**RECORD EXTRACTS:**
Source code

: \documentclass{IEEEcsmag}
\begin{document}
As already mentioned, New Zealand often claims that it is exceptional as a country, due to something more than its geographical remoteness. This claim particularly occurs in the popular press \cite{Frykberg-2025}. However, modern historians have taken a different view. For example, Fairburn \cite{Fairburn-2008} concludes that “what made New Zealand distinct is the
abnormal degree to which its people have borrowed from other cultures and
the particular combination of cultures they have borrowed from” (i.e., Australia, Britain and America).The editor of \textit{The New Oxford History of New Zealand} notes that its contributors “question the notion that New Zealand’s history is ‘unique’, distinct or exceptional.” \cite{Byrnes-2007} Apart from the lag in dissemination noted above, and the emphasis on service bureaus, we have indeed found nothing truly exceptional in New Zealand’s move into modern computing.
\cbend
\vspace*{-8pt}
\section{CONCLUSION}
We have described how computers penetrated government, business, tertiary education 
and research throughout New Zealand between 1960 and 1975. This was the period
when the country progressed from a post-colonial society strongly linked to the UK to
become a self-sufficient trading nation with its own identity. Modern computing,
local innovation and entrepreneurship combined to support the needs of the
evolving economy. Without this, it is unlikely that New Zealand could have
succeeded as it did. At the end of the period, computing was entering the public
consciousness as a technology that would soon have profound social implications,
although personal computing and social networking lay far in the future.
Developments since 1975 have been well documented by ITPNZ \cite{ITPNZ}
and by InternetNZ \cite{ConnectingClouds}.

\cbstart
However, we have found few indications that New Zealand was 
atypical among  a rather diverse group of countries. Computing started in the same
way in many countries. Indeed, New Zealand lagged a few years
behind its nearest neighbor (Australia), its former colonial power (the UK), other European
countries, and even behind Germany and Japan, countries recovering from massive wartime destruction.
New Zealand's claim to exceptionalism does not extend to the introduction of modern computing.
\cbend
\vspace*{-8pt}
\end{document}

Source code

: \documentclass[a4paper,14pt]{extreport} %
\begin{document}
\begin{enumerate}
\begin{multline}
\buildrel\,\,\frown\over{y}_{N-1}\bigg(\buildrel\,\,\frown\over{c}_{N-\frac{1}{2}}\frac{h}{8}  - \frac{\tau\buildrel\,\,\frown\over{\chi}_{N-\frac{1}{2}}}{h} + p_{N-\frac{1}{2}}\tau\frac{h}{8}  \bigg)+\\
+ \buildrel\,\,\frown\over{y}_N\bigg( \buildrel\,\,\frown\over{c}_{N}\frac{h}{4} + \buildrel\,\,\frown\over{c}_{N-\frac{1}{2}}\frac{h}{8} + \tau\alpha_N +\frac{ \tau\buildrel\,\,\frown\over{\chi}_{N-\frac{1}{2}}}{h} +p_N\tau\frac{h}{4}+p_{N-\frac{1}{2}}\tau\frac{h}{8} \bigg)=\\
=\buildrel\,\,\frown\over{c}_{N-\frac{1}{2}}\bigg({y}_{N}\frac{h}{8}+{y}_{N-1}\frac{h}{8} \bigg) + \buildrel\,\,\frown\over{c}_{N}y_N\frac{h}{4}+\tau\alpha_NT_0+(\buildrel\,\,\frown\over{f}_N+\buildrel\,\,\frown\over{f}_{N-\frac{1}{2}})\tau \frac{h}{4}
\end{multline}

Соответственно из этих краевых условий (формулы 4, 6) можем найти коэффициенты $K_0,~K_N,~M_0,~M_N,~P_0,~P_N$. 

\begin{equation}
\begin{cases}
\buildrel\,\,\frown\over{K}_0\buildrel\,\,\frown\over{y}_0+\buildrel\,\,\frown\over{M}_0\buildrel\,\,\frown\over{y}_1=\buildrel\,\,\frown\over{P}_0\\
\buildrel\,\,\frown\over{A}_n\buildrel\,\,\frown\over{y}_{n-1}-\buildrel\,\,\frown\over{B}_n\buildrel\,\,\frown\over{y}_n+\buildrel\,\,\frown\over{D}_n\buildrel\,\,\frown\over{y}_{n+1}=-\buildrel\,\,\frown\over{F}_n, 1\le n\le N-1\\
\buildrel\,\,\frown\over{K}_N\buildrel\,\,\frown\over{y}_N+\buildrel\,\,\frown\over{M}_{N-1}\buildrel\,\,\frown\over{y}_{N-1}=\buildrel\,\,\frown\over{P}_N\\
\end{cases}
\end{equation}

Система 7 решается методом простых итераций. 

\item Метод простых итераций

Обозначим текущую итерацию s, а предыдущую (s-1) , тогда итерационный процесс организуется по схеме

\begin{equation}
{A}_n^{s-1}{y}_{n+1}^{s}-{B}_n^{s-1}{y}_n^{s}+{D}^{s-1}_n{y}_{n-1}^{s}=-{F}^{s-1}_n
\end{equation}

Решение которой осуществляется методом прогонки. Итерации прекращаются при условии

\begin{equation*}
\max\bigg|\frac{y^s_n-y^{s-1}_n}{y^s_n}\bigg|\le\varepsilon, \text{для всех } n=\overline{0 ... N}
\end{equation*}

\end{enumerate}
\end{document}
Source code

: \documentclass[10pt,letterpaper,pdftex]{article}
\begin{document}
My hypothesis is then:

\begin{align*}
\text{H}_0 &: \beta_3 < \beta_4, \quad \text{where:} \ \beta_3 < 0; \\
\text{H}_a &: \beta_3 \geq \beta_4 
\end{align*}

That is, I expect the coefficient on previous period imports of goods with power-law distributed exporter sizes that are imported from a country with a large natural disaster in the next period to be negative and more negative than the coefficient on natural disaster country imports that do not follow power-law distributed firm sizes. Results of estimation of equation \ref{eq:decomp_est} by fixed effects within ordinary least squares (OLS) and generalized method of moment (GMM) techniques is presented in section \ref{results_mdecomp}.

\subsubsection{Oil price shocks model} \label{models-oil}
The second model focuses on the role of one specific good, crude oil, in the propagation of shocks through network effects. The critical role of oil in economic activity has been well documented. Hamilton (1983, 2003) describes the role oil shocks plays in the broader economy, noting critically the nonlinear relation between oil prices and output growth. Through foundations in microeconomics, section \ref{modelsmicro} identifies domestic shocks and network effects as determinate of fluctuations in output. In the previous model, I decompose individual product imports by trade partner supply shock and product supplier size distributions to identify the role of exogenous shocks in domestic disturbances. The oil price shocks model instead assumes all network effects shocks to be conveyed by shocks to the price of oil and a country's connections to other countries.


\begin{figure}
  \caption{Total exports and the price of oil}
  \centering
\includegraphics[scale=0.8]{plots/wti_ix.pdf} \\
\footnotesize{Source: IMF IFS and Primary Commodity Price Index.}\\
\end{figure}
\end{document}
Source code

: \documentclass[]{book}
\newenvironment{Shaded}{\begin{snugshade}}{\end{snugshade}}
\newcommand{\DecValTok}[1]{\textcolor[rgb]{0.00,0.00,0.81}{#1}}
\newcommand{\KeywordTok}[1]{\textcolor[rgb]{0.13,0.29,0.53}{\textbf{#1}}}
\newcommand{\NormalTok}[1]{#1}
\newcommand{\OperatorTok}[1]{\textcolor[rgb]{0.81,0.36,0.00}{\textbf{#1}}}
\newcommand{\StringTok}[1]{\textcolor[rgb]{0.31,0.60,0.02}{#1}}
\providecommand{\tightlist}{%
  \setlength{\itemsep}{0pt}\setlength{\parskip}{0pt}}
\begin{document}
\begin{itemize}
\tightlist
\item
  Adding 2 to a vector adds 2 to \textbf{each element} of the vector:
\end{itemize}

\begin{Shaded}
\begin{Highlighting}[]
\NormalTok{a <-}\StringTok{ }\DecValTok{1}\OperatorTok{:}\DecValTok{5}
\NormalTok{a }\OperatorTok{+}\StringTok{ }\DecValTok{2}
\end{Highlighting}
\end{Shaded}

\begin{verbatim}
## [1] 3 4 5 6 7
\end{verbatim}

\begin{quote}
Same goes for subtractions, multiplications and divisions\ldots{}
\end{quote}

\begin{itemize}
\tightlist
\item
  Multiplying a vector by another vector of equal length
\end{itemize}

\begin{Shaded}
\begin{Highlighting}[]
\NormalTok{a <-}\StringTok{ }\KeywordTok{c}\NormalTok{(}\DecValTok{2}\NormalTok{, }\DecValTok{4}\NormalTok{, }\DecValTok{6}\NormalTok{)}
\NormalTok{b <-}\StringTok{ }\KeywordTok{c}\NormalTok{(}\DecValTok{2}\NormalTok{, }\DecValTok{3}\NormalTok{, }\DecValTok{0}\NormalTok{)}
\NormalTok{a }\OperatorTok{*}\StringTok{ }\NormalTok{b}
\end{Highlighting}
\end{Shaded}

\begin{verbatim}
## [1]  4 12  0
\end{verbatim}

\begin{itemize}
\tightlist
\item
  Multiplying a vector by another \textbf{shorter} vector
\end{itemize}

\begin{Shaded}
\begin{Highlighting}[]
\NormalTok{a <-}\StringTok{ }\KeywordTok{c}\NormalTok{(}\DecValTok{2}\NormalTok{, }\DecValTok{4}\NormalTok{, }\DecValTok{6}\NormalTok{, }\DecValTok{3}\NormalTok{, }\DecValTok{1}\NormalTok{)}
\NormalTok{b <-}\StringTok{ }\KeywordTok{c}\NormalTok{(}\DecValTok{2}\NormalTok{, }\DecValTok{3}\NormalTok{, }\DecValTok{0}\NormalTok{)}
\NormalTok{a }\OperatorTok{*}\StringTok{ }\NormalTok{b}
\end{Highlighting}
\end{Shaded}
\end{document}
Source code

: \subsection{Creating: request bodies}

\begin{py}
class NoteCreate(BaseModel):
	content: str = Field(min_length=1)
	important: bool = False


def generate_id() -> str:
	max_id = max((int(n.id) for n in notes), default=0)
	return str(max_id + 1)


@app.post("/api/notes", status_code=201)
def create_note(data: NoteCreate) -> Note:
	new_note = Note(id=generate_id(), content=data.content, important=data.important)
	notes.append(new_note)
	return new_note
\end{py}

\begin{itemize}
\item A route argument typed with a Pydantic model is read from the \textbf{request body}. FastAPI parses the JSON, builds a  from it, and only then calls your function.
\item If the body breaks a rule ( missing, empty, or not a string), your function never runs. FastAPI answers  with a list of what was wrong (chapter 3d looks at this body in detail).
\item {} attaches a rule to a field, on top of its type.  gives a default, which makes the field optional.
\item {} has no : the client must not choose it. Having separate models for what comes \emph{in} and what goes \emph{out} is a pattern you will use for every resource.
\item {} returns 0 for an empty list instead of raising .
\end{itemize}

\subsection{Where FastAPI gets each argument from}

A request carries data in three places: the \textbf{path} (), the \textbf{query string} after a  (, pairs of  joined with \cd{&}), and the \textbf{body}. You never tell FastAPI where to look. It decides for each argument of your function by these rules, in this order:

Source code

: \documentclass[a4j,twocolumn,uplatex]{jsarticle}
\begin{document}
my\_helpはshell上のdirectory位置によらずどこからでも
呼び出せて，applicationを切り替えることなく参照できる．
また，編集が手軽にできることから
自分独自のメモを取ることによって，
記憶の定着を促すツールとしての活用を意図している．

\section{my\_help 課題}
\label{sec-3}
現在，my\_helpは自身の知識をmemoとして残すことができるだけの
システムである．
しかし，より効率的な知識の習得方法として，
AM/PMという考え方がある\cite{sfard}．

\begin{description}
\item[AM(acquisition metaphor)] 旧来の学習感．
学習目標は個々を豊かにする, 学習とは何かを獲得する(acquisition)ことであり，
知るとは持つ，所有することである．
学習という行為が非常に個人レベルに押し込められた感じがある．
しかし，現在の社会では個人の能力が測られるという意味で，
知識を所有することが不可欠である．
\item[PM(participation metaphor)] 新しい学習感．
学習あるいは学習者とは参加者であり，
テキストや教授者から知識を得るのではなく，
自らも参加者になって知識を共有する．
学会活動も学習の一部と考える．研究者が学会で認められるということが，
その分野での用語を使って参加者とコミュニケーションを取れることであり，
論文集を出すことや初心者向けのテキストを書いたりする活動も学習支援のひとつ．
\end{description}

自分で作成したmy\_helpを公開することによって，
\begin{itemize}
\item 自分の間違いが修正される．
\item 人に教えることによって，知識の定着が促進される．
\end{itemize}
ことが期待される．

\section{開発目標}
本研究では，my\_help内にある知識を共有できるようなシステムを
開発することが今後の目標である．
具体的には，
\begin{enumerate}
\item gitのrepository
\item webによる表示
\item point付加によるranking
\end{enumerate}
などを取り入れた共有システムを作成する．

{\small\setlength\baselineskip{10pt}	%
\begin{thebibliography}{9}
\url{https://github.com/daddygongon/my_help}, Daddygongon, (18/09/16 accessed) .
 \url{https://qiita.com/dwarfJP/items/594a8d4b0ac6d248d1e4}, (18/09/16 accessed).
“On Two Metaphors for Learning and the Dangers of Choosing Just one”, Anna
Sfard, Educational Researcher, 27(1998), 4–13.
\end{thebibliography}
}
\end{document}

**ABOUT THIS EXERCISE:**
Take every line from the data above that holds "accessed" and copy it out.

**RESPONSE AREA:**
\url{https://github.com/daddygongon/my_help}, Daddygongon, (18/09/16 accessed) .
 \url{https://qiita.com/dwarfJP/items/594a8d4b0ac6d248d1e4}, (18/09/16 accessed).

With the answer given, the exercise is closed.